Semantic Relation Extraction. Resources, Tools and Strategies

García, Marcos

Use this link to cite:

http://hdl.handle.net/2183/19316

Semantic Relation Extraction. Resources, Tools and Strategies

Files

Garcia_Marcos_2016_Semantic_Relation_Extraction_Resources_Tools_and_Strategies.pdf (550.86 KB)

Identifiers

URI: http://hdl.handle.net/2183/19316

Publication date

2016-07

Authors

García, Marcos

Bibliographic citation

Marcos Garcia, Semantic Relation Extraction. Resources, Tools and Strategies, in João Silva, Ricardo Ribeiro, Paulo Quaresma, André Adami, António Branco (eds.), Computational Processing of the Portuguese Language. 12th International Conference, PROPOR 2016, Tomar, Portugal, July 13-15, 2016, Proceedings, volume 9727 of Lecture Notes in Artificial Intelligence, pp. 141-152, Springer, 2016.

Abstract

[Abstract] Relation extraction is a subtask of information extraction that aims at obtaining instances of semantic relations present in texts. This information can be arranged in machine-readable formats, useful for several applications that need structured semantic knowledge.

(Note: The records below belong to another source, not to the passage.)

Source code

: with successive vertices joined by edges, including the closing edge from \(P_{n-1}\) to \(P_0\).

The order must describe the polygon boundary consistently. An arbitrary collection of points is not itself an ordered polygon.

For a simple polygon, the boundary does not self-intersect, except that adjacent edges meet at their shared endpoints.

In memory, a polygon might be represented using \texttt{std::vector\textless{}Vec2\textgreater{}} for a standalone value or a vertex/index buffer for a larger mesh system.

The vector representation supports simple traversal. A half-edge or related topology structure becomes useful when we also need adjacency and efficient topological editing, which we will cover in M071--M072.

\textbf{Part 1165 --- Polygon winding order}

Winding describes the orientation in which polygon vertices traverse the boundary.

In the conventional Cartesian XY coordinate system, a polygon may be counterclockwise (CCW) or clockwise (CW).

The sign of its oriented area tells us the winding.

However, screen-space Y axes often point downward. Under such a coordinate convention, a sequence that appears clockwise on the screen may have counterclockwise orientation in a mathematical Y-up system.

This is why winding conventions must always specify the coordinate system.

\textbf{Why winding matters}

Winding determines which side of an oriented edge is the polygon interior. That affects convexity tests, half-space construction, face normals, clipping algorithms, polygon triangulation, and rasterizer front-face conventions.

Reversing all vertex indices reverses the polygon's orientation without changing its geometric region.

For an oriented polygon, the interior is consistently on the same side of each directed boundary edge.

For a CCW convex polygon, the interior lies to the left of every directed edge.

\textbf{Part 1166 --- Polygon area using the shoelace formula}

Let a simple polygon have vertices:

The work presented in this paper explores different strategies to automate the extraction of semantic relations from texts in Portuguese, Galician and Spanish. Both machine learning (distant-supervised and supervised) and rule-based techniques are investigated, and the impact of the different levels of linguistic knowledge is analyzed for the various approaches. Regarding domains, the experiments are focused on the extraction of encyclopedic knowledge, by means of the development of biographical relations classifiers (in a closed domain) and the evaluation of an open information extraction tool. To implement the extraction systems, several natural language processing tools have been built for the three research languages: From sentence splitting and tokenization modules to part-of-speech taggers, named entity recognizers and coreference resolution systems. Furthermore, several lexica and corpora have been compiled and enriched with different levels of linguistic annotation, which are useful for both training and testing probabilistic and symbolic models. As a result of the performed work, new resources and tools are available for automated processing of texts in Portuguese, Galician and Spanish.